Omit every picture and write out the rest of the records exactly.

========

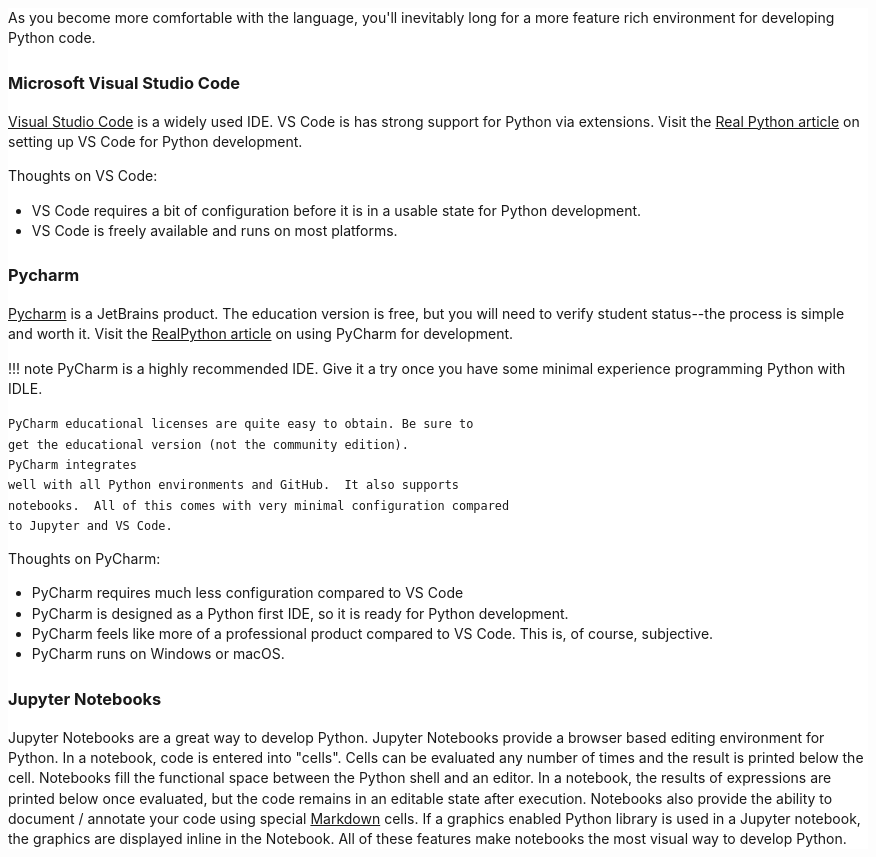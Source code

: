 As you become more comfortable with the language, you'll inevitably
long for a more feature rich environment for developing Python code.

### Microsoft Visual Studio Code
[Visual Studio Code](https://code.visualstudio.com/download) is a widely used IDE. VS Code is has strong support
for Python via extensions.  Visit the [Real Python article](https://realpython.com/python-development-visual-studio-code/) on setting
up VS Code for Python development.

Thoughts on VS Code:

- VS Code requires a bit of configuration before it is in a usable
  state for Python development.
- VS Code is freely available and runs on most platforms.

### Pycharm
[Pycharm](https://www.jetbrains.com/pycharm-edu/) is a JetBrains product.  The
education version is free, but you will need to verify student
status--the process is simple and worth it. Visit the [RealPython
article](https://realpython.com/pycharm-guide/) on using PyCharm for
development.

!!! note
    PyCharm is a highly recommended IDE. Give it a try once you have
    some minimal experience programming Python with IDLE.

    PyCharm educational licenses are quite easy to obtain. Be sure to 
    get the educational version (not the community edition). 
    PyCharm integrates
    well with all Python environments and GitHub.  It also supports
    notebooks.  All of this comes with very minimal configuration compared
    to Jupyter and VS Code. 

Thoughts on PyCharm:

- PyCharm requires much less configuration compared to VS Code
- PyCharm is designed as a Python first IDE, so it is ready for Python
  development.
- PyCharm feels like more of a professional product compared to VS
  Code. This is, of course, subjective.
- PyCharm runs on Windows or macOS.


### Jupyter Notebooks
Jupyter Notebooks are a great way to develop Python. Jupyter Notebooks
provide a browser based editing environment for Python. In a notebook,
code is entered into "cells".  Cells can be evaluated any number of
times and the result is printed below the cell. Notebooks fill
the functional space between the Python shell and an editor. In a
notebook, the results of expressions are printed below once evaluated,
but the code remains in an editable state after execution. Notebooks
also provide the ability to document / annotate your code using
special [Markdown](https://www.markdownguide.org) cells. If a graphics
enabled Python library is used in a Jupyter notebook, the graphics are
displayed inline in the Notebook.  All of these features make
notebooks the most visual way to develop Python.
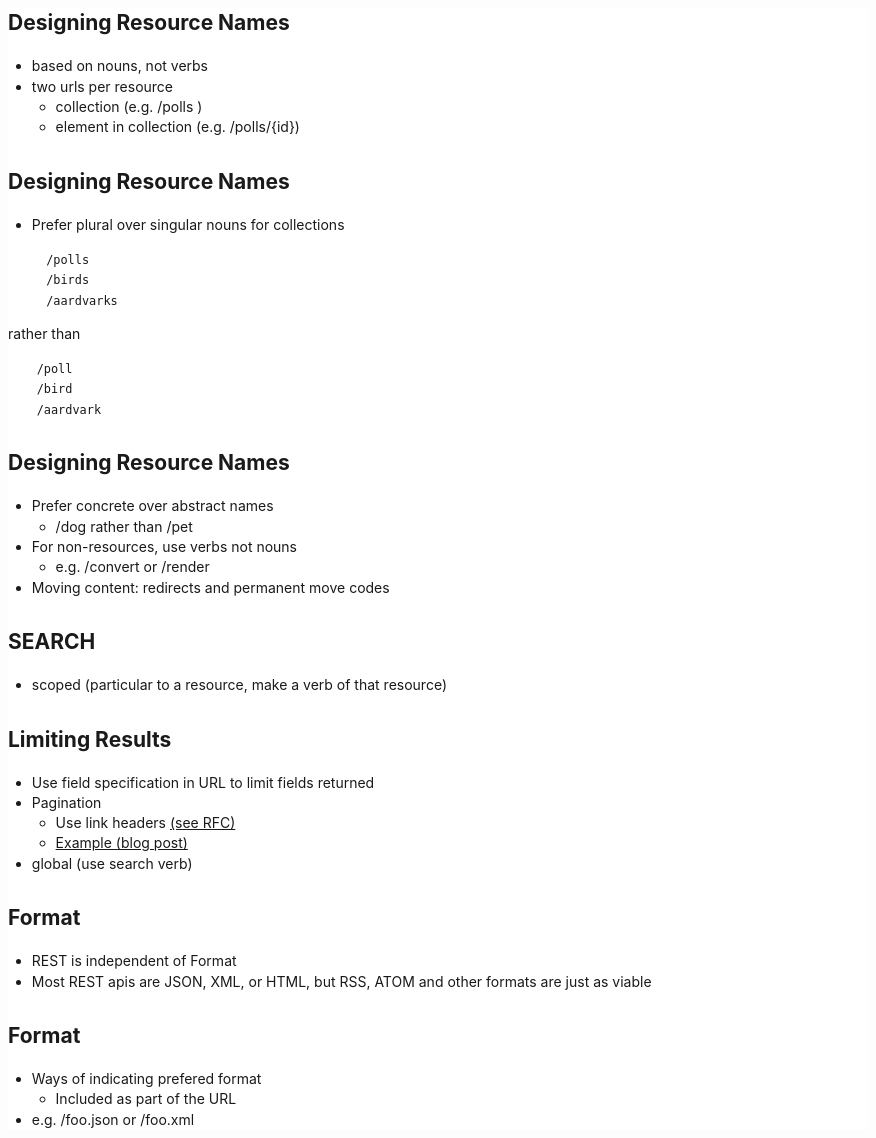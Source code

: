 
Designing Resource Names
------------------------
* based on nouns, not verbs
* two urls per resource
    + collection (e.g. /polls )
    + element in collection (e.g. /polls/{id})


Designing Resource Names
------------------------
* Prefer plural over singular nouns for collections

        /polls
        /birds
        /aardvarks

rather than

        /poll
        /bird
        /aardvark


Designing Resource Names
------------------------
* Prefer concrete over abstract names
    + /dog rather than /pet
* For non-resources, use verbs not nouns
    + e.g. /convert or /render
* Moving content: redirects and permanent move codes


SEARCH
------
* scoped (particular to a resource, make a verb of that resource)


Limiting Results
----------------
* Use field specification in URL to limit fields returned
* Pagination
    + Use link headers [(see RFC)](http://tools.ietf.org/html/rfc5988)
    + [Example (blog post)](http://blog.steveklabnik.com/posts/2011-08-07-some-people-understand-rest-and-http)
* global (use search verb)


Format
------
* REST is independent of Format
* Most REST apis are JSON, XML, or HTML, but RSS, ATOM and other formats are just as viable


Format
------
* Ways of indicating prefered format
    + Included as part of the URL
* e.g. /foo.json or /foo.xml
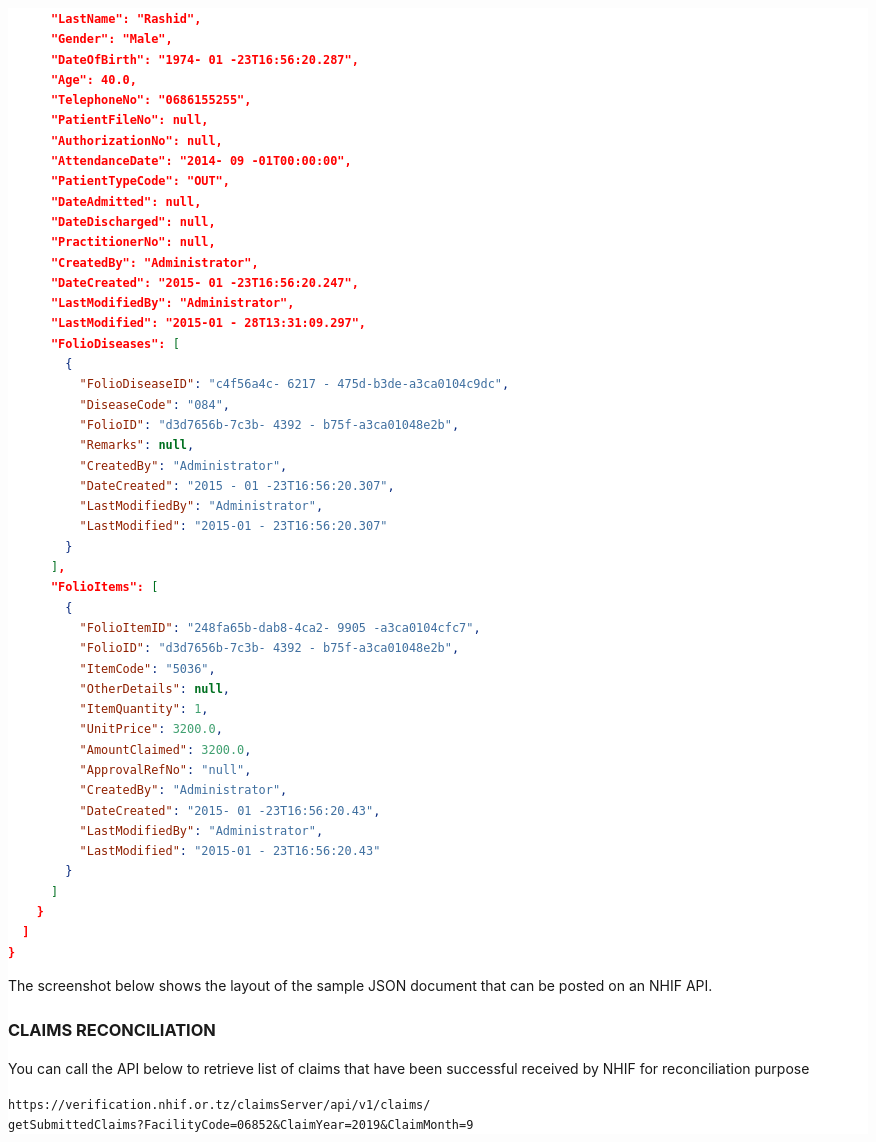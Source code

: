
 ```json
      "LastName": "Rashid",
      "Gender": "Male",
      "DateOfBirth": "1974- 01 -23T16:56:20.287",
      "Age": 40.0,
      "TelephoneNo": "0686155255",
      "PatientFileNo": null,
      "AuthorizationNo": null,
      "AttendanceDate": "2014- 09 -01T00:00:00",
      "PatientTypeCode": "OUT",
      "DateAdmitted": null,
      "DateDischarged": null,
      "PractitionerNo": null,
      "CreatedBy": "Administrator",
      "DateCreated": "2015- 01 -23T16:56:20.247",
      "LastModifiedBy": "Administrator",
      "LastModified": "2015-01 - 28T13:31:09.297",
      "FolioDiseases": [
        {
          "FolioDiseaseID": "c4f56a4c- 6217 - 475d-b3de-a3ca0104c9dc",
          "DiseaseCode": "084",
          "FolioID": "d3d7656b-7c3b- 4392 - b75f-a3ca01048e2b",
          "Remarks": null,
          "CreatedBy": "Administrator",
          "DateCreated": "2015 - 01 -23T16:56:20.307",
          "LastModifiedBy": "Administrator",
          "LastModified": "2015-01 - 23T16:56:20.307"
        }
      ],
      "FolioItems": [
        {
          "FolioItemID": "248fa65b-dab8-4ca2- 9905 -a3ca0104cfc7",
          "FolioID": "d3d7656b-7c3b- 4392 - b75f-a3ca01048e2b",
          "ItemCode": "5036",
          "OtherDetails": null,
          "ItemQuantity": 1,
          "UnitPrice": 3200.0,
          "AmountClaimed": 3200.0,
          "ApprovalRefNo": "null",
          "CreatedBy": "Administrator",
          "DateCreated": "2015- 01 -23T16:56:20.43",
          "LastModifiedBy": "Administrator",
          "LastModified": "2015-01 - 23T16:56:20.43"
        }
      ]
    }
  ]
}
```


The screenshot below shows the layout of the sample JSON document that
can be posted on an NHIF API.



### CLAIMS RECONCILIATION



You can call the API below to retrieve list of claims that have been successful received by NHIF for reconciliation purpose


```
https://verification.nhif.or.tz/claimsServer/api/v1/claims/
getSubmittedClaims?FacilityCode=06852&ClaimYear=2019&ClaimMonth=9
```

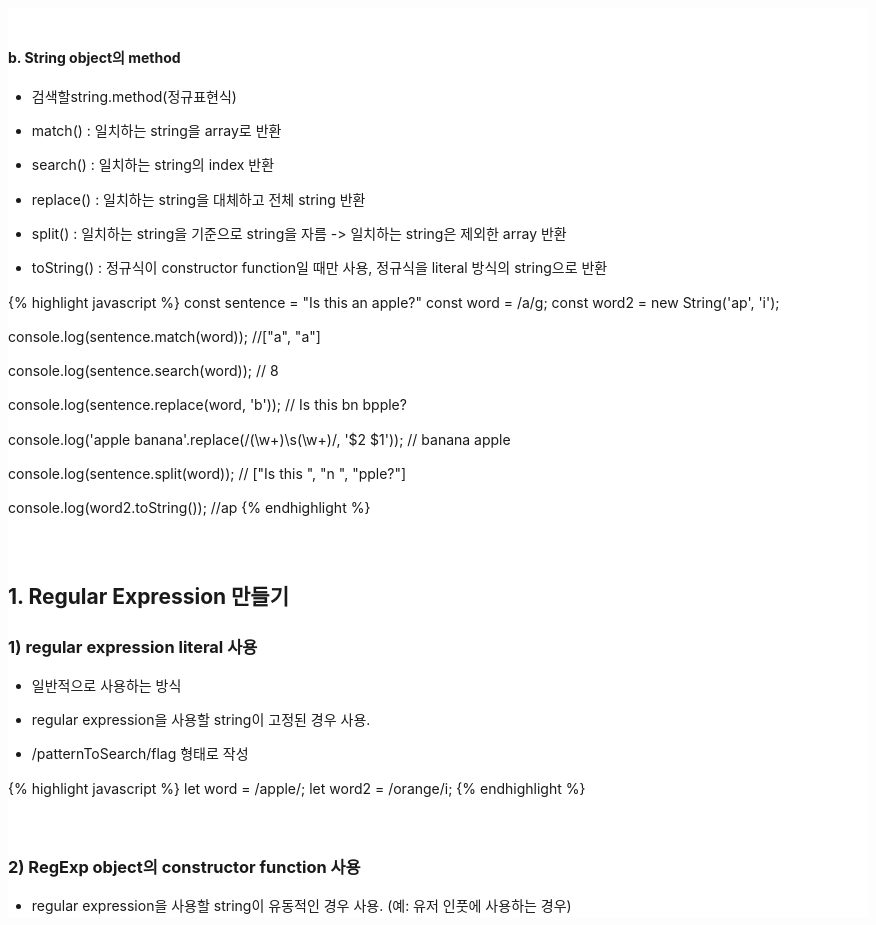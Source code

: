 <br/>

#### b. String object의 method
- 검색할string.method(정규표현식)

- match() : 일치하는 string을 array로 반환

- search() : 일치하는 string의 index 반환

- replace() : 일치하는 string을 대체하고 전체 string 반환

- split() : 일치하는 string을 기준으로 string을 자름 -> 일치하는 string은 제외한 array 반환

- toString() : 정규식이 constructor function일 때만 사용, 정규식을 literal 방식의 string으로 반환

{% highlight javascript %}
const sentence = "Is this an apple?"
const word = /a/g;
const word2 = new String('ap', 'i');

console.log(sentence.match(word));
//["a", "a"]

console.log(sentence.search(word));
// 8

console.log(sentence.replace(word, 'b'));
// Is this bn bpple?

console.log('apple banana'.replace(/(\w+)\s(\w+)/, '$2 $1'));
// banana apple

console.log(sentence.split(word));
// ["Is this ", "n ", "pple?"]

console.log(word2.toString());
//ap
{% endhighlight %}

<br/>

## 1. Regular Expression 만들기
### 1) regular expression literal 사용
- 일반적으로 사용하는 방식

- regular expression을 사용할 string이 고정된 경우 사용.

- /patternToSearch/flag 형태로 작성

{% highlight javascript %}
let word = /apple/;
let word2 = /orange/i;
{% endhighlight %}

<br/>

### 2) RegExp object의 constructor function 사용
- regular expression을 사용할 string이 유동적인 경우 사용. (예: 유저 인풋에 사용하는 경우)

========

◆ Written reply ◆
Source code

: As you become more comfortable with the language, you'll inevitably
long for a more feature rich environment for developing Python code.

### Microsoft Visual Studio Code
[Visual Studio Code](https://code.visualstudio.com/download) is a widely used IDE. VS Code is has strong support
for Python via extensions.  Visit the [Real Python article](https://realpython.com/python-development-visual-studio-code/) on setting
up VS Code for Python development.

Thoughts on VS Code:

- VS Code requires a bit of configuration before it is in a usable
  state for Python development.
- VS Code is freely available and runs on most platforms.

### Pycharm
[Pycharm](https://www.jetbrains.com/pycharm-edu/) is a JetBrains product.  The
education version is free, but you will need to verify student
status--the process is simple and worth it. Visit the [RealPython
article](https://realpython.com/pycharm-guide/) on using PyCharm for
development.

!!! note
    PyCharm is a highly recommended IDE. Give it a try once you have
    some minimal experience programming Python with IDLE.

    PyCharm educational licenses are quite easy to obtain. Be sure to 
    get the educational version (not the community edition). 
    PyCharm integrates
    well with all Python environments and GitHub.  It also supports
    notebooks.  All of this comes with very minimal configuration compared
    to Jupyter and VS Code. 

Thoughts on PyCharm:

- PyCharm requires much less configuration compared to VS Code
- PyCharm is designed as a Python first IDE, so it is ready for Python
  development.
- PyCharm feels like more of a professional product compared to VS
  Code. This is, of course, subjective.
- PyCharm runs on Windows or macOS.


### Jupyter Notebooks
Jupyter Notebooks are a great way to develop Python. Jupyter Notebooks
provide a browser based editing environment for Python. In a notebook,
code is entered into "cells".  Cells can be evaluated any number of
times and the result is printed below the cell. Notebooks fill
the functional space between the Python shell and an editor. In a
notebook, the results of expressions are printed below once evaluated,
but the code remains in an editable state after execution. Notebooks
also provide the ability to document / annotate your code using
special [Markdown](https://www.markdownguide.org) cells. If a graphics
enabled Python library is used in a Jupyter notebook, the graphics are
displayed inline in the Notebook.  All of these features make
notebooks the most visual way to develop Python.
Source code

: 
Designing Resource Names
------------------------
* based on nouns, not verbs
* two urls per resource
    + collection (e.g. /polls )
    + element in collection (e.g. /polls/{id})


Designing Resource Names
------------------------
* Prefer plural over singular nouns for collections

        /polls
        /birds
        /aardvarks

rather than

        /poll
        /bird
        /aardvark


Designing Resource Names
------------------------
* Prefer concrete over abstract names
    + /dog rather than /pet
* For non-resources, use verbs not nouns
    + e.g. /convert or /render
* Moving content: redirects and permanent move codes


SEARCH
------
* scoped (particular to a resource, make a verb of that resource)


Limiting Results
----------------
* Use field specification in URL to limit fields returned
* Pagination
    + Use link headers [(see RFC)](http://tools.ietf.org/html/rfc5988)
    + [Example (blog post)](http://blog.steveklabnik.com/posts/2011-08-07-some-people-understand-rest-and-http)
* global (use search verb)


Format
------
* REST is independent of Format
* Most REST apis are JSON, XML, or HTML, but RSS, ATOM and other formats are just as viable


Format
------
* Ways of indicating prefered format
    + Included as part of the URL
* e.g. /foo.json or /foo.xml
Source code

:
 ```json
      "LastName": "Rashid",
      "Gender": "Male",
      "DateOfBirth": "1974- 01 -23T16:56:20.287",
      "Age": 40.0,
      "TelephoneNo": "0686155255",
      "PatientFileNo": null,
      "AuthorizationNo": null,
      "AttendanceDate": "2014- 09 -01T00:00:00",
      "PatientTypeCode": "OUT",
      "DateAdmitted": null,
      "DateDischarged": null,
      "PractitionerNo": null,
      "CreatedBy": "Administrator",
      "DateCreated": "2015- 01 -23T16:56:20.247",
      "LastModifiedBy": "Administrator",
      "LastModified": "2015-01 - 28T13:31:09.297",
      "FolioDiseases": [
        {
          "FolioDiseaseID": "c4f56a4c- 6217 - 475d-b3de-a3ca0104c9dc",
          "DiseaseCode": "084",
          "FolioID": "d3d7656b-7c3b- 4392 - b75f-a3ca01048e2b",
          "Remarks": null,
          "CreatedBy": "Administrator",
          "DateCreated": "2015 - 01 -23T16:56:20.307",
          "LastModifiedBy": "Administrator",
          "LastModified": "2015-01 - 23T16:56:20.307"
        }
      ],
      "FolioItems": [
        {
          "FolioItemID": "248fa65b-dab8-4ca2- 9905 -a3ca0104cfc7",
          "FolioID": "d3d7656b-7c3b- 4392 - b75f-a3ca01048e2b",
          "ItemCode": "5036",
          "OtherDetails": null,
          "ItemQuantity": 1,
          "UnitPrice": 3200.0,
          "AmountClaimed": 3200.0,
          "ApprovalRefNo": "null",
          "CreatedBy": "Administrator",
          "DateCreated": "2015- 01 -23T16:56:20.43",
          "LastModifiedBy": "Administrator",
          "LastModified": "2015-01 - 23T16:56:20.43"
        }
      ]
    }
  ]
}
```


The screenshot below shows the layout of the sample JSON document that
can be posted on an NHIF API.



### CLAIMS RECONCILIATION



You can call the API below to retrieve list of claims that have been successful received by NHIF for reconciliation purpose


```
https://verification.nhif.or.tz/claimsServer/api/v1/claims/
getSubmittedClaims?FacilityCode=06852&ClaimYear=2019&ClaimMonth=9
```

Source code

: <br/>

#### b. String object의 method
- 검색할string.method(정규표현식)

- match() : 일치하는 string을 array로 반환

- search() : 일치하는 string의 index 반환

- replace() : 일치하는 string을 대체하고 전체 string 반환

- split() : 일치하는 string을 기준으로 string을 자름 -> 일치하는 string은 제외한 array 반환

- toString() : 정규식이 constructor function일 때만 사용, 정규식을 literal 방식의 string으로 반환

{% highlight javascript %}
const sentence = "Is this an apple?"
const word = /a/g;
const word2 = new String('ap', 'i');

console.log(sentence.match(word));
//["a", "a"]

console.log(sentence.search(word));
// 8

console.log(sentence.replace(word, 'b'));
// Is this bn bpple?

console.log('apple banana'.replace(/(\w+)\s(\w+)/, '$2 $1'));
// banana apple

console.log(sentence.split(word));
// ["Is this ", "n ", "pple?"]

console.log(word2.toString());
//ap
{% endhighlight %}

<br/>

## 1. Regular Expression 만들기
### 1) regular expression literal 사용
- 일반적으로 사용하는 방식

- regular expression을 사용할 string이 고정된 경우 사용.

- /patternToSearch/flag 형태로 작성

{% highlight javascript %}
let word = /apple/;
let word2 = /orange/i;
{% endhighlight %}

<br/>

### 2) RegExp object의 constructor function 사용
- regular expression을 사용할 string이 유동적인 경우 사용. (예: 유저 인풋에 사용하는 경우)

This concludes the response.